In the shown example, virtual machine 120A is managed by hypervisor 110, and based on a request for a nested virtual machine 130A-B to be managed by virtual machine 120A, the hypervisor 110 creates a processing thread implementing a vCPU 136A associated with virtual machine 130A-B to be managed by virtual machine 120A. Accordingly, virtual machine 120A manages execution of virtual machine 130A-B allowing for pass through of devices and destruction of the processing thread of the virtual machine 130A thereby exerting control over virtual machine 130A-B.

In the example shown, hypervisor 110 may include an overcommit management component 114. The overcommit management component 114 may enable nesting of virtual machines 130A-B in the virtual machine 120A and provide efficient I/O for virtual machines 130A-B. The overcommit management component 114 refers to a software component implemented by one or more software modules, where each module is associated with a set of executable instructions. Furthermore, the overcommit management component 114 is purely functional, i.e., overcommit management component 114 may be an integral part of the executable code of hypervisor 110. The details of overcommit management component 114 will be described with respect to FIGS. 2-6.

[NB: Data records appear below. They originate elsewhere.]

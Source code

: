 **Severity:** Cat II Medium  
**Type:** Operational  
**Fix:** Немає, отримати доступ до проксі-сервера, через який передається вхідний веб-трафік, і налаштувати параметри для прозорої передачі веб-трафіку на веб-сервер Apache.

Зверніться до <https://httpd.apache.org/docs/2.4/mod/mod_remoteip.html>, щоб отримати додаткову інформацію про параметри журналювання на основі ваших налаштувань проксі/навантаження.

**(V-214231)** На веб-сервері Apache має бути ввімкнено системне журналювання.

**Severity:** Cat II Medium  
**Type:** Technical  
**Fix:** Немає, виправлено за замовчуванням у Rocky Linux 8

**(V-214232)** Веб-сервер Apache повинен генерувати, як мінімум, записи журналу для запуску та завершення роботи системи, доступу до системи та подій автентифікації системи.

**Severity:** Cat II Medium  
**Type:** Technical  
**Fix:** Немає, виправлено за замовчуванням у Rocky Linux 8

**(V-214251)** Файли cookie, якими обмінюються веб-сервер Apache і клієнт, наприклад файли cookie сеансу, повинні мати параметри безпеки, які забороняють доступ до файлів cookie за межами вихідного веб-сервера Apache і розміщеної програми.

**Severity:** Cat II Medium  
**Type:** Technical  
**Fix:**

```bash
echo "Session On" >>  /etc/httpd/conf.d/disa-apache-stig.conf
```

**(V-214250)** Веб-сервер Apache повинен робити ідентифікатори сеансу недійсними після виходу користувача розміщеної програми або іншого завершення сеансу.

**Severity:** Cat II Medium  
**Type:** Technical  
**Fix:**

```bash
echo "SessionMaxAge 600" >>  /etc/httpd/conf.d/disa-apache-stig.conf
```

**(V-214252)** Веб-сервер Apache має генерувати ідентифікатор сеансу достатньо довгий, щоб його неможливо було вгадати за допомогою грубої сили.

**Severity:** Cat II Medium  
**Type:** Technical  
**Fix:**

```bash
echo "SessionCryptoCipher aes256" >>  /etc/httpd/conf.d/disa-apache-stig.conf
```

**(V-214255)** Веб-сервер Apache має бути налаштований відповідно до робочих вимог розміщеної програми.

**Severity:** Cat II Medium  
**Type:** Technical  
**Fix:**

Hardware devices 150 may provide hardware resources and functionality for performing computing tasks. Hardware devices 150 may include one or more processing devices 152A, one or more storage devices 152B, one or more network interface devices 152C, one or more graphic device 152D, other computing devices, or a combination thereof. One or more of hardware devices 150 may be split up into multiple separate devices or consolidated into one or more hardware devices. Some of the hardware device shown may be absent from hardware devices 150 and may instead be partially or completely emulated by executable code.

Processing devices 152A may include one or more processors that are capable of executing the computing tasks. Processing devices 152A may be a single core processor that is capable of executing one instruction at a time (e.g., single pipeline of instructions) or may be a multi-core processor that simultaneously executes multiple instructions. The instructions may encode arithmetic, logical, or I/O operations. In one example, processing devices 152A may be implemented as a single integrated circuit, two or more integrated circuits, or may be a component of a multi-chip module (e.g., in which individual microprocessor dies are included in a single integrated circuit package and hence share a single socket). A processing device may also be referred to as a central processing unit (“CPU”).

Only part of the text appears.